Thursday, January 2, 2014

A New Commitment

Though I know that I'm far from perfect, I tend to think of myself as a person who dose most things right and hardly anything bad. Of course I know I do bad things, everyone does, but I never really see it as a big deal. Minor bumps in the road toward a better me that I'm always trying to get too. And although it's true I try to be a better me, I often seem to forget that those "minor bumps" are exactly the opposite. The little white lies, or the occasional glimpse of something I shouldn't see, even the harsh words said about others, there more then just "bumps," WAY more. All these things I'v come to see as (mostly) harmless are really kind of a big deal. There wicked, vile, mean things, every "bump" is a very large, very devastating step in the WRONG direction. It seems I try to be optimistic, but instead I should look at it with not optimism, and not pessimism, but just look at it as it is. Those things are wrong. They are evil. Bad choices. They break Gods law and cause Him pain. It causes my spiritual life to fall apart, creates a gap, far to wide for me to cross, between me and God. It hurts me, God and even the people around me, even in simple, subtle ways.

The fact that I can see this and yet it still happens is a sign of my own weakness. A weakness that I can't do anything about.
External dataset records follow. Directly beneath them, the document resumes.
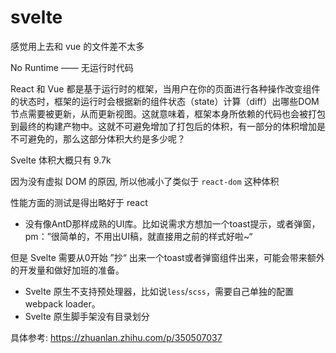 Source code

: # svelte

感觉用上去和 vue 的文件差不太多


No Runtime —— 无运行时代码  

React 和 Vue 都是基于运行时的框架，当用户在你的页面进行各种操作改变组件的状态时，框架的运行时会根据新的组件状态（state）计算（diff）出哪些DOM节点需要被更新，从而更新视图。这就意味着，框架本身所依赖的代码也会被打包到最终的构建产物中。这就不可避免增加了打包后的体积，有一部分的体积增加是不可避免的，那么这部分体积大约是多少呢？

Svelte 体积大概只有 9.7k


因为没有虚拟 DOM 的原因, 所以他减小了类似于 `react-dom` 这种体积

性能方面的测试是得出略好于 react

*   没有像AntD那样成熟的UI库。比如说需求方想加一个toast提示，或者弹窗，pm：”很简单的，不用出UI稿，就直接用之前的样式好啦~“

但是 Svelte 需要从0开始 ”抄“ 出来一个toast或者弹窗组件出来，可能会带来额外的开发量和做好加班的准备。

*   Svelte 原生不支持预处理器，比如说`less`/`scss`，需要自己单独的配置 webpack loader。
*   Svelte 原生脚手架没有目录划分


具体参考: https://zhuanlan.zhihu.com/p/350507037
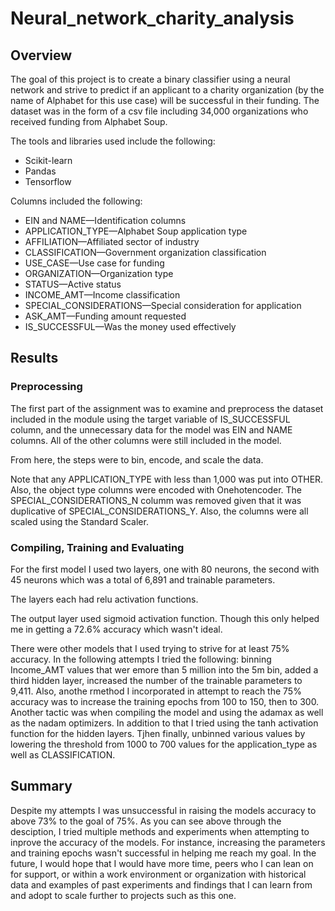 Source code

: # Neural_network_charity_analysis

## Overview
The goal of this project is to create a binary classifier using a neural network and strive to predict if an applicant to a charity organization (by the name of Alphabet for this use case) will be successful in their funding. The dataset was in the form of a csv file including 34,000 organizations who received funding from Alphabet Soup.

The tools and libraries used include the following:

- Scikit-learn
- Pandas
- Tensorflow

Columns included the following: 

- EIN and NAME—Identification columns
- APPLICATION_TYPE—Alphabet Soup application type
- AFFILIATION—Affiliated sector of industry
- CLASSIFICATION—Government organization classification
- USE_CASE—Use case for funding
- ORGANIZATION—Organization type
- STATUS—Active status
- INCOME_AMT—Income classification
- SPECIAL_CONSIDERATIONS—Special consideration for application
- ASK_AMT—Funding amount requested
- IS_SUCCESSFUL—Was the money used effectively

## Results

### Preprocessing
The first part of the assignment was to examine and preprocess the dataset included in the module using the target variable of IS_SUCCESSFUL column, and the unnecessary data for the model was EIN and NAME columns. All of the other columns were still included in the model.

From here, the steps were to bin, encode, and scale the data.

Note that any APPLICATION_TYPE with less than 1,000 was put into OTHER. Also, the object type columns were encoded with Onehotencoder. The SPECIAL_CONSIDERATIONS_N columm was removed given that it was duplicative of SPECIAL_CONSIDERATIONS_Y. Also, the columns were all scaled using the Standard Scaler. 

### Compiling, Training and Evaluating
For the first model I used two layers, one with 80 neurons, the second with 45 neurons which was a total of 6,891 and trainable parameters.

The layers each had relu activation functions.

The output layer used sigmoid activation function. Though this only helped me in getting a 72.6% accuracy which wasn't ideal. 

There were other models that I used trying to strive for at least 75% accuracy. In the following attempts I tried the following: binning Income_AMT values that wer emore than 5 million into the 5m bin, added a third hidden layer, increased the number of the trainable parameters to 9,411. Also, anothe rmethod I incorporated in attempt to reach the 75% accuracy was to increase the training epochs from 100 to 150, then to 300. Another tactic was when compiling the model and using the adamax as well as the nadam optimizers. In addition to that I tried using the tanh activation function for the hidden layers. Tjhen finally, unbinned various values by lowering the threshold from 1000 to 700 values for the application_type as well as CLASSIFICATION. 

## Summary
Despite my attempts I was unsuccessful in raising the models accuracy to above 73% to the goal of 75%. As you can see above through the desciption, I tried multiple methods and experiments when attempting to inprove the accuracy of the models. For instance, increasing the parameters and training epochs wasn't successful in helping me reach my goal. In the future, I would hope that I would have more time, peers who I can lean on for support, or within a work environment or organization with historical data and examples of past experiments and findings that I can learn from and adopt to scale further to projects such as this one. 
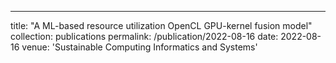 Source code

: ---
title: "A ML-based resource utilization OpenCL GPU-kernel fusion model"
collection: publications
permalink: /publication/2022-08-16
date: 2022-08-16
venue: 'Sustainable Computing Informatics and Systems' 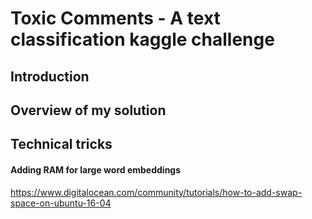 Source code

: # Toxic Comments - A text classification kaggle challenge

## Introduction

## Overview of my solution

## Technical tricks

#### Adding RAM for large word embeddings
https://www.digitalocean.com/community/tutorials/how-to-add-swap-space-on-ubuntu-16-04
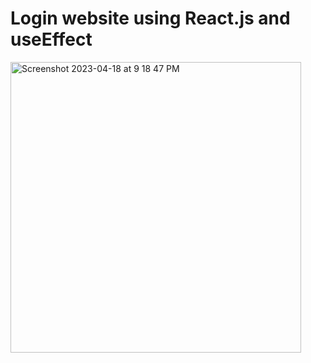 # Login website using React.js and useEffect

<img width="465" alt="Screenshot 2023-04-18 at 9 18 47 PM" src="https://user-images.githubusercontent.com/83136741/232941901-eede4667-39e6-404f-8995-b248b1cb28b0.png">
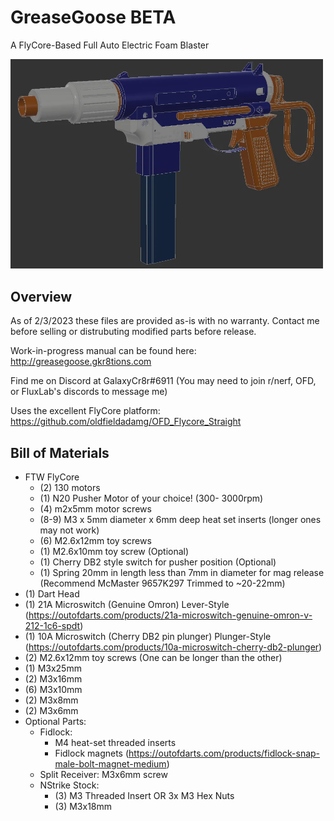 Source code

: # GreaseGoose BETA
A FlyCore-Based Full Auto Electric Foam Blaster

<img src="beta.png" width="500">

## Overview

As of 2/3/2023 these files are provided as-is with no warranty. Contact me before selling or distrubuting modified parts before release.

Work-in-progress manual can be found here: http://greasegoose.gkr8tions.com

Find me on Discord at GalaxyCr8r#6911 (You may need to join r/nerf, OFD, or FluxLab's discords to message me)

Uses the excellent FlyCore platform: https://github.com/oldfieldadamg/OFD_Flycore_Straight

## Bill of Materials

 - FTW FlyCore
   - (2) 130 motors
   - (1) N20 Pusher Motor of your choice! (300- 3000rpm)
   - (4) m2x5mm motor screws
   - (8-9) M3 x 5mm diameter x 6mm deep heat set inserts (longer ones may not work)
   - (6) M2.6x12mm toy screws
   - (1) M2.6x10mm toy screw (Optional)
   - (1) Cherry DB2 style switch for pusher position (Optional)
   - (1) Spring 20mm in length less than 7mm in diameter for mag release (Recommend McMaster 9657K297 Trimmed to ~20-22mm)
 - (1) Dart Head
 - (1) 21A Microswitch (Genuine Omron) Lever-Style (https://outofdarts.com/products/21a-microswitch-genuine-omron-v-212-1c6-spdt)
 - (1) 10A Microswitch (Cherry DB2 pin plunger) Plunger-Style (https://outofdarts.com/products/10a-microswitch-cherry-db2-plunger)
 - (2) M2.6x12mm toy screws (One can be longer than the other)
 - (1) M3x25mm
 - (2) M3x16mm
 - (6) M3x10mm
 - (2) M3x8mm
 - (2) M3x6mm
 - Optional Parts:
   - Fidlock:
      - M4 heat-set threaded inserts
      - Fidlock magnets (https://outofdarts.com/products/fidlock-snap-male-bolt-magnet-medium)
   - Split Receiver: M3x6mm screw
   - NStrike Stock:
      - (3) M3 Threaded Insert OR 3x M3 Hex Nuts
      - (3) M3x18mm
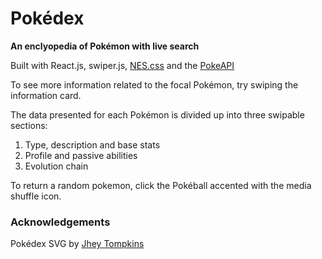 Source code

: # Pokédex 
**An enclyopedia of Pokémon with live search**

Built with React.js, swiper.js, [NES.css](https://nostalgic-css.github.io/NES.css/) and the [PokeAPI](https://pokeapi.co/)

To see more information related to the focal Pokémon, try swiping the information card.

The data presented for each Pokémon is divided up into three swipable sections: 

1. Type, description and base stats
1. Profile and passive abilities
1. Evolution chain

To return a random pokemon, click the Pokéball accented with the media shuffle icon.

### Acknowledgements

Pokédex SVG by [Jhey Tompkins](https://jhey.dev/)
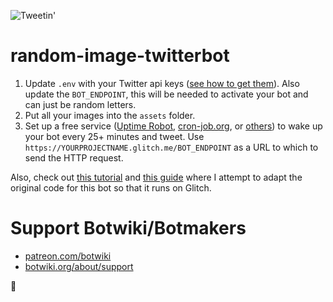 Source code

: ![Tweetin'](https://botwiki.org/content/tutorials/make-an-image-posting-twitter-bot/images/posting-images.png)

# random-image-twitterbot

1. Update `.env` with your Twitter api keys ([see how to get them](https://botwiki.org/tutorials/how-to-create-a-twitter-app/)). Also update the `BOT_ENDPOINT`, this will be needed to activate your bot and can just be random letters.
2. Put all your images into the `assets` folder.
3. Set up a free service ([Uptime Robot](https://uptimerobot.com/), [cron-job.org](https://cron-job.org/en/), or [others](https://www.google.com/search?q=free+web+cron)) to wake up your bot every 25+ minutes and tweet. Use `https://YOURPROJECTNAME.glitch.me/BOT_ENDPOINT` as a URL to which to send the HTTP request.


Also, check out [this tutorial](https://botwiki.org/tutorials/random-image-tweet/) and [this guide](https://botwiki.org/tutorials/importing-github-glitch/) where I attempt to adapt the original code for this bot so that it runs on Glitch. 

# Support Botwiki/Botmakers

- [patreon.com/botwiki](https://patreon.com/botwiki)
- [botwiki.org/about/support](https://botwiki.org/about/support)

🙇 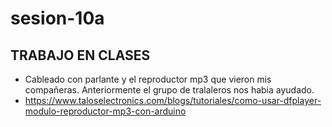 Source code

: # sesion-10a
## TRABAJO EN CLASES
- Cableado con parlante y el reproductor mp3 que vieron mis compañeras. Anteriormente el grupo de tralaleros nos habia ayudado.
- https://www.taloselectronics.com/blogs/tutoriales/como-usar-dfplayer-modulo-reproductor-mp3-con-arduino

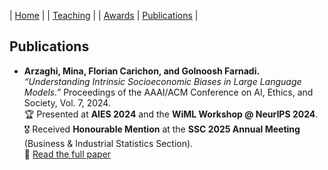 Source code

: | [Home](index.md) | | [Teaching](teaching.md) | | [Awards](awards.md) | [Publications](Papers.md) | 

<section id="papers">
  <h2>Publications</h2>
  <ul>
    <li>
      <strong>Arzaghi, Mina, Florian Carichon, and Golnoosh Farnadi.</strong>
      <em>“Understanding Intrinsic Socioeconomic Biases in Large Language Models.”</em>
      Proceedings of the AAAI/ACM Conference on AI, Ethics, and Society, Vol. 7, 2024.
      <br>
      🏆 Presented at <strong>AIES 2024</strong> and the <strong>WiML Workshop @ NeurIPS 2024</strong>.
      <br>
      🎖️ Received <strong>Honourable Mention</strong> at the <strong>SSC 2025 Annual Meeting</strong> (Business &amp; Industrial Statistics Section).
      <br>
      📄 <a href="https://doi.org/10.1609/aies.v7i1.31616" target="_blank" rel="noopener">Read the full paper</a>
I can't make myself stronger in it, can't work around it, can't even ignore it. I realize now the only way to solve this problem is for God to intervene in a major way. I have to ask God to help me. And let me tell you, asking for help is NOT something I like to do, nor do I enjoy it when I do. At all. But it has to be done or I'll just keep going on and on as I have been, and honestly, that seems more than a little depressing. To know I'm constantly doing wrong by my Creator and still go on with it just because I'm to stubborn to ask for help? Not likely. So what I really need to do is suck it up and ask already. This isn't the first time I'v thought about this, so whats the deal? Why is it still an issue? Because I'm stubborn, and I don't know whats good for me. But God does. He knows exactly what's best for me. 

It's time to make a commitment. A commitment to let God work in me and with me. To ask Him to challenge me and give me the strength and ability to withstand the Devils arrows. To stand tall and follow His commands. To accept His Love and Grace, and to do His will in return. 

God, I ask that by Your Mercy and Grace, You would forgive me of these sins. The sins I have committed against You and Your Kingdom. Please be with me as I face the coming struggles in this life. Help me to be strong, and shield me from the flaming arrows. Only by Your power and strength can I live my life to the fullest in Your name. Please allow me to serve Your will and expand Your Kingdom. Give me the strange to uphold this commitment, to always follow You and obey Your commands. Forever in Your Holy name, Amen.